## Task requirements
Scan the records below for the line containing "as ferramentas servem, principalmente" and the line containing "nascença --- e". Copy both, plus every line between, exactly.

[Dataset entries]
━━━━━━━━━━━━━━━━━━━━

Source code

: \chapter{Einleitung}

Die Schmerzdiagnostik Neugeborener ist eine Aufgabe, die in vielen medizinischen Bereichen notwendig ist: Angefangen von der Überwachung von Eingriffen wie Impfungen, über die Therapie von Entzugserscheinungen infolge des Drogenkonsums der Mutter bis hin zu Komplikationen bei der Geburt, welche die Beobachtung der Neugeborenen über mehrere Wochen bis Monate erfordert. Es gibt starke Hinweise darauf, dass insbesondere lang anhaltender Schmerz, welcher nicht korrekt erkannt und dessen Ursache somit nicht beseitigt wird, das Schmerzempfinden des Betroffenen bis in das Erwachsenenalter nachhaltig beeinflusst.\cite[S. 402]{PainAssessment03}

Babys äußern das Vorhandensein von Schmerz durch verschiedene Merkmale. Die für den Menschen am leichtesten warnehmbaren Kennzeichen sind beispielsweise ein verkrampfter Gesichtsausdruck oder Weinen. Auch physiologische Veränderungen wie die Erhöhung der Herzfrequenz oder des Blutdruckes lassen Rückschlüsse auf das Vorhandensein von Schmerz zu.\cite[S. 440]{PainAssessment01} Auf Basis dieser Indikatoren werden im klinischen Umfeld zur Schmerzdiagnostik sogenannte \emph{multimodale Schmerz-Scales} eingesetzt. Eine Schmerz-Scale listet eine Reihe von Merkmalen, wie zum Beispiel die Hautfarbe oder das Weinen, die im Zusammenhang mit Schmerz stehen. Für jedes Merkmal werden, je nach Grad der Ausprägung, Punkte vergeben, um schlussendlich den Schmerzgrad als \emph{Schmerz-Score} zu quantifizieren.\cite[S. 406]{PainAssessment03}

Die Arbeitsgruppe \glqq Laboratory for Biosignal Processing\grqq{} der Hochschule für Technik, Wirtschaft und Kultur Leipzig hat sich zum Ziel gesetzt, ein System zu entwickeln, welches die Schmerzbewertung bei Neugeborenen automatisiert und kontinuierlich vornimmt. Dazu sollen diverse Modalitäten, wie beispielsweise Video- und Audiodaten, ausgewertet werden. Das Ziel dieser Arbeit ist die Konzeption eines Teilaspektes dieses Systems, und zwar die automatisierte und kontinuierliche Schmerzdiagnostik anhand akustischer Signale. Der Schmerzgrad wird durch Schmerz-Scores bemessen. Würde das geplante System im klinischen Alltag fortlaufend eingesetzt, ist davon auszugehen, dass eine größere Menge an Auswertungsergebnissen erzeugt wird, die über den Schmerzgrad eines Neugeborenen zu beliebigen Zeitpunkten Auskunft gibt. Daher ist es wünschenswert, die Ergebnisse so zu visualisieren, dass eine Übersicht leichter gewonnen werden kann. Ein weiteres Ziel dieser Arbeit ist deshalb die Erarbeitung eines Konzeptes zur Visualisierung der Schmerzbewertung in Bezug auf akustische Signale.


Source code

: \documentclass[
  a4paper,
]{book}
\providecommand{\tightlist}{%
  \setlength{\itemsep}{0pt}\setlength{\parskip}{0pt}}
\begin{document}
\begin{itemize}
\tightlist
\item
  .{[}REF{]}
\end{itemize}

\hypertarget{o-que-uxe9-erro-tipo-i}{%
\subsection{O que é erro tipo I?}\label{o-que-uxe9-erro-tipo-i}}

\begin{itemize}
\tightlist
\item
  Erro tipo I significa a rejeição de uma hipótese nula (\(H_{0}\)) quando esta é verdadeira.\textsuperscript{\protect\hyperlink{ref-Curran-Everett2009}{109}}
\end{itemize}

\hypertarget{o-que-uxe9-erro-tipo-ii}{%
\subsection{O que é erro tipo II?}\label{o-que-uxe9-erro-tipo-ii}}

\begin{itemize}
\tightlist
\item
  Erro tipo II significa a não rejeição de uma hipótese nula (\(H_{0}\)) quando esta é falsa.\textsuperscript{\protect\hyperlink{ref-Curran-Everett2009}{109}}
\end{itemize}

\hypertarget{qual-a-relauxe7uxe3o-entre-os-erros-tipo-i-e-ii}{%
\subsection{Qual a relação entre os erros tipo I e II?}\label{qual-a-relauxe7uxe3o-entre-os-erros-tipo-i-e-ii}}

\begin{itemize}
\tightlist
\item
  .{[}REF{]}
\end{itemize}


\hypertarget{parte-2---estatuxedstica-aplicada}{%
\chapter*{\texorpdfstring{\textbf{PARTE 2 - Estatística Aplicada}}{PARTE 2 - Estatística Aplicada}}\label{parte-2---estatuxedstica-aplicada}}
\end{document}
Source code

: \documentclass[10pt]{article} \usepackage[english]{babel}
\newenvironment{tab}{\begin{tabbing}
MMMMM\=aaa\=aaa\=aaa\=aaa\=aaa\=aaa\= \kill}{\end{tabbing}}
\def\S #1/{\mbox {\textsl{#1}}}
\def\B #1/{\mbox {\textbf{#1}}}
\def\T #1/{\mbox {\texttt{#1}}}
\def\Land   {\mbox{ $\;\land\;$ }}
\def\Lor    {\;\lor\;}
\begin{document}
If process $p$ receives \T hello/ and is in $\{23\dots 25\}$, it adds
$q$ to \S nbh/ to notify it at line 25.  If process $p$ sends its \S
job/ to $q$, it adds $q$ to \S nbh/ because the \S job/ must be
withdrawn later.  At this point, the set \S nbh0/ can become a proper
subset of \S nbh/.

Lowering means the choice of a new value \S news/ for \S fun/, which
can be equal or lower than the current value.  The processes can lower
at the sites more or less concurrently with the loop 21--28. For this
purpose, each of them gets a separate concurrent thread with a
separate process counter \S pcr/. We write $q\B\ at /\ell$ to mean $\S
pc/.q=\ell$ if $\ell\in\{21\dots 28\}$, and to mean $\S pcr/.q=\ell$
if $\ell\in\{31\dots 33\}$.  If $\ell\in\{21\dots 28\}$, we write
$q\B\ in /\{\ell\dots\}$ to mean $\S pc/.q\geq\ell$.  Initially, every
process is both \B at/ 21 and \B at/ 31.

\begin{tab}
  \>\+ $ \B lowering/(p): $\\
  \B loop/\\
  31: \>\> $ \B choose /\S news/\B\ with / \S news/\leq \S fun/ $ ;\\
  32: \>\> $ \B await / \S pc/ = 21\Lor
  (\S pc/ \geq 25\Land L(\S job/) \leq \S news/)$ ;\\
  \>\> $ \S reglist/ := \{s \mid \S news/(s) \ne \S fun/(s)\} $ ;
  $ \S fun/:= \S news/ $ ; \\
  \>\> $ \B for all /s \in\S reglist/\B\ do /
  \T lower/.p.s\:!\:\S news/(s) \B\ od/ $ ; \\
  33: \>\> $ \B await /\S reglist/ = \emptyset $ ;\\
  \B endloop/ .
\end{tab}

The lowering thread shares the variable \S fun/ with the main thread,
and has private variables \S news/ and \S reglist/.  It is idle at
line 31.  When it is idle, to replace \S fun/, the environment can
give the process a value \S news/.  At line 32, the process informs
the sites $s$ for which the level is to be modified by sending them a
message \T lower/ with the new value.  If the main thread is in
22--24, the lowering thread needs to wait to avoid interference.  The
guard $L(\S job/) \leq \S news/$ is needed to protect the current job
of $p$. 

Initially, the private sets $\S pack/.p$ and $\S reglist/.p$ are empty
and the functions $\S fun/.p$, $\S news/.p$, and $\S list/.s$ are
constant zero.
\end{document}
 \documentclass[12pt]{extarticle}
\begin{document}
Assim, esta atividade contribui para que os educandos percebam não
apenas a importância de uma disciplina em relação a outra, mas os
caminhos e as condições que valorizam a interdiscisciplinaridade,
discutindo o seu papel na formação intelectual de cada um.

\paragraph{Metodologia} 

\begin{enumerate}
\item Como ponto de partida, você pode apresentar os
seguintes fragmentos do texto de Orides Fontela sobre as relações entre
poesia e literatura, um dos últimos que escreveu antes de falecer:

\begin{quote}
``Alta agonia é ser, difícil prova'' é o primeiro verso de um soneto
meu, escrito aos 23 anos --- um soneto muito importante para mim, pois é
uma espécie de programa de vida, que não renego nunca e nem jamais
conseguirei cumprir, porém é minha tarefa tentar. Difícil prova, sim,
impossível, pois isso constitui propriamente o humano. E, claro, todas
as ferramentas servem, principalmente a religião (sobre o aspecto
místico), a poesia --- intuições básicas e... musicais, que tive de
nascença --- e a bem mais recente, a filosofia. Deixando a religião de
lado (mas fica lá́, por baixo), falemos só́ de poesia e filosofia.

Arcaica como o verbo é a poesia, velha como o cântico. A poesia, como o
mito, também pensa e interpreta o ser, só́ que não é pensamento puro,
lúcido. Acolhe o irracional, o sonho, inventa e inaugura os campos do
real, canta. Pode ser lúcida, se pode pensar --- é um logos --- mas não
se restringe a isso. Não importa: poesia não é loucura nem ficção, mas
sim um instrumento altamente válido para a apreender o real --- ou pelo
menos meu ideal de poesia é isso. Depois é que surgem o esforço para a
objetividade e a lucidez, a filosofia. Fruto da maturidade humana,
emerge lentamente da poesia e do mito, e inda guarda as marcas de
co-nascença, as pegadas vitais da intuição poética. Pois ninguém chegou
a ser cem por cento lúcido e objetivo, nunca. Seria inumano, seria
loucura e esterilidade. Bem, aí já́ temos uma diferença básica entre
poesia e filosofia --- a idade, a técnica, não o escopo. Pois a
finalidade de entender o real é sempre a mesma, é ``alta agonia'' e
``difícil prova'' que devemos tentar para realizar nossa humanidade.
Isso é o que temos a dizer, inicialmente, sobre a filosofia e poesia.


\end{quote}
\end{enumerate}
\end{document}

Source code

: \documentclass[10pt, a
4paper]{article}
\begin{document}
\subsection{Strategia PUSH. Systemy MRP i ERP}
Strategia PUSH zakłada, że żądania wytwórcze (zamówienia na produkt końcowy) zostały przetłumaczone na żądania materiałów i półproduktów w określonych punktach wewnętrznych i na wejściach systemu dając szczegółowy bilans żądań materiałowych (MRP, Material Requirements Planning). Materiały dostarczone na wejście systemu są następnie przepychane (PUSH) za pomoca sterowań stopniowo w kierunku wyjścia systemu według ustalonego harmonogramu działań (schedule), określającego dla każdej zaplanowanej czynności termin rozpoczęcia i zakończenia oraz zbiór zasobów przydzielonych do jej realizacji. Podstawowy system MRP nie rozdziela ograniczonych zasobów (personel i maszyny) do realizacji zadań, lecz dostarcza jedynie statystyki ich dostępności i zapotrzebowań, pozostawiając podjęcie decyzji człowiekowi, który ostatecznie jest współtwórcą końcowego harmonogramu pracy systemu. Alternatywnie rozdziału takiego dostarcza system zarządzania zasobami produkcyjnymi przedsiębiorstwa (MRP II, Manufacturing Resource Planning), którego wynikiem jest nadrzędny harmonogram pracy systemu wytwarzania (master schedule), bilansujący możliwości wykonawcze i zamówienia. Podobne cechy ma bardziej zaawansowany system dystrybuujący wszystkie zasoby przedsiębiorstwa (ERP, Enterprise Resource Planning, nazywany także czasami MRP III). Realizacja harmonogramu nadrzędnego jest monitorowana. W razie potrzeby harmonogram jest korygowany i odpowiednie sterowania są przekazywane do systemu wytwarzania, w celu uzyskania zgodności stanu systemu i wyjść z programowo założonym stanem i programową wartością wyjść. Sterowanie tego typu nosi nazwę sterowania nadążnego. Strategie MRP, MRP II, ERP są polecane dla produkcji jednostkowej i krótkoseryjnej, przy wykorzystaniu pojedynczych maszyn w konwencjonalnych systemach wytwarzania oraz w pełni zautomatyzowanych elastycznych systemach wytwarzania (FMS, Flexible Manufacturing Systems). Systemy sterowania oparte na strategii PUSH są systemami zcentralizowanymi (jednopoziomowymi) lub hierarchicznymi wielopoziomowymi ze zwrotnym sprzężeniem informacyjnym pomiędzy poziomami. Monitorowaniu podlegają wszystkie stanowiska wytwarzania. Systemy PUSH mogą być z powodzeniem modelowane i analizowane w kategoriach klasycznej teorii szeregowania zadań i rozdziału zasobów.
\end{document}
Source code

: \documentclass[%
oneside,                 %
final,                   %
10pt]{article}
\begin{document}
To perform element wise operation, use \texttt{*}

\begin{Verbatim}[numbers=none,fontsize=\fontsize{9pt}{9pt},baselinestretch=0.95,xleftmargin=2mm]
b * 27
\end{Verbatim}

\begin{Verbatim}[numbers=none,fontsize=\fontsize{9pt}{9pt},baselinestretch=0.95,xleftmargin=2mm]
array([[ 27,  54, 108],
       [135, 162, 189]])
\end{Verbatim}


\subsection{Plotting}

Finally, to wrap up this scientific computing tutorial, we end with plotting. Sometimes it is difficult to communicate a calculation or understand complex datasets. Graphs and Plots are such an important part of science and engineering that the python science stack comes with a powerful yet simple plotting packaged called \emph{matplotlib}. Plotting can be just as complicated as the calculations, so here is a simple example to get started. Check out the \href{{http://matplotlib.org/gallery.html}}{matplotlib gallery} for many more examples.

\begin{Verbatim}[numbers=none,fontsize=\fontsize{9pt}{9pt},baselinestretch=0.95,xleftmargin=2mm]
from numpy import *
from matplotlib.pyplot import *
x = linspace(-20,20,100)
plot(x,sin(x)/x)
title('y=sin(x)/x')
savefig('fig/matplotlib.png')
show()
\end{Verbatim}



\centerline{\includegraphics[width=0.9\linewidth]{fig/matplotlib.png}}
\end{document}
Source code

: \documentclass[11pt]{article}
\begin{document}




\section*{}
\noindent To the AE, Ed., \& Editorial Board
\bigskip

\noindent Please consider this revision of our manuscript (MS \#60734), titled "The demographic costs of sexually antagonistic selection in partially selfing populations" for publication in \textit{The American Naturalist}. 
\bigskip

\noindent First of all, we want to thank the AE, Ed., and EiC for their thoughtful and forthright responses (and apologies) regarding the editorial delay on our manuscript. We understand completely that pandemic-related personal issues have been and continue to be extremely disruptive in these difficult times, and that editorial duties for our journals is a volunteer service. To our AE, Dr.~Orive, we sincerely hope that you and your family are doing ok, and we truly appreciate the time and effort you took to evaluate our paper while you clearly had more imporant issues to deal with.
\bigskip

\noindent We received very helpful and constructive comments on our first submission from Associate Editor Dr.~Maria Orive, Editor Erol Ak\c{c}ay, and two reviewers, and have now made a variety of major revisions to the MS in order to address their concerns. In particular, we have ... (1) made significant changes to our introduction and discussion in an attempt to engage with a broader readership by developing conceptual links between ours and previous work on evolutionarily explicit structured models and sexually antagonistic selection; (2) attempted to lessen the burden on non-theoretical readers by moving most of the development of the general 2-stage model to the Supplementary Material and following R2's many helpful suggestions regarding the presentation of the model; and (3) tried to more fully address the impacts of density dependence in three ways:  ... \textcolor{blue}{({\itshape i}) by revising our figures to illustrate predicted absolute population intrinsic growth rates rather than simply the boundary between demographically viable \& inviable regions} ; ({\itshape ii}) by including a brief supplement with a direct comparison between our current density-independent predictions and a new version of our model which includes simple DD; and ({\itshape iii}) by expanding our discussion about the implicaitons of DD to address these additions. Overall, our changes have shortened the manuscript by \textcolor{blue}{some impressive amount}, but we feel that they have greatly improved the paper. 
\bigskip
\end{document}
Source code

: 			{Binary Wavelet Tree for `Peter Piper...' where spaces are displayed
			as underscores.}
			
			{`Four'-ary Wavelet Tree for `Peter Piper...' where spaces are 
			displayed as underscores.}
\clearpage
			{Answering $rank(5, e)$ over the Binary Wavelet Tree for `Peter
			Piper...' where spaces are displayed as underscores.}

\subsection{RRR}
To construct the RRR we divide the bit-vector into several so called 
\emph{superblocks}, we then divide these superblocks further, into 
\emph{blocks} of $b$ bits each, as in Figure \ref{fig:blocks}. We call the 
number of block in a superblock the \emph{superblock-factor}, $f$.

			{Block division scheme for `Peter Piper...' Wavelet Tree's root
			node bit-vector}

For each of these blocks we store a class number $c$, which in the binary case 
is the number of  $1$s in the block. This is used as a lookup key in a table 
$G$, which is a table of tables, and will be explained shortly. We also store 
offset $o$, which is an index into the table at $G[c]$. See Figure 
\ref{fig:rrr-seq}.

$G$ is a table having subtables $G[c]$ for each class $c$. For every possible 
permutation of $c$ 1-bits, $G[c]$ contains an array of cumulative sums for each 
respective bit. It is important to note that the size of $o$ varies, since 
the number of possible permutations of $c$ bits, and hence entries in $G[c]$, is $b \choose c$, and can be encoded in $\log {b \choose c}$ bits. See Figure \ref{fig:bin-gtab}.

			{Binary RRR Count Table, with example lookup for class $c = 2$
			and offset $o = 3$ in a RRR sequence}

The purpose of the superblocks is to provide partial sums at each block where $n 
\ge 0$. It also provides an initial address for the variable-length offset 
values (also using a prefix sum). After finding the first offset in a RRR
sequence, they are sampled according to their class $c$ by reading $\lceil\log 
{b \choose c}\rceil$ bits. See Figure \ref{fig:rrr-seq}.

━━━━━━━━━━━━━━━━━━━━

## Answer section
as ferramentas servem, principalmente a religião (sobre o aspecto
místico), a poesia --- intuições básicas e... musicais, que tive de
nascença --- e a bem mais recente, a filosofia. Deixando a religião de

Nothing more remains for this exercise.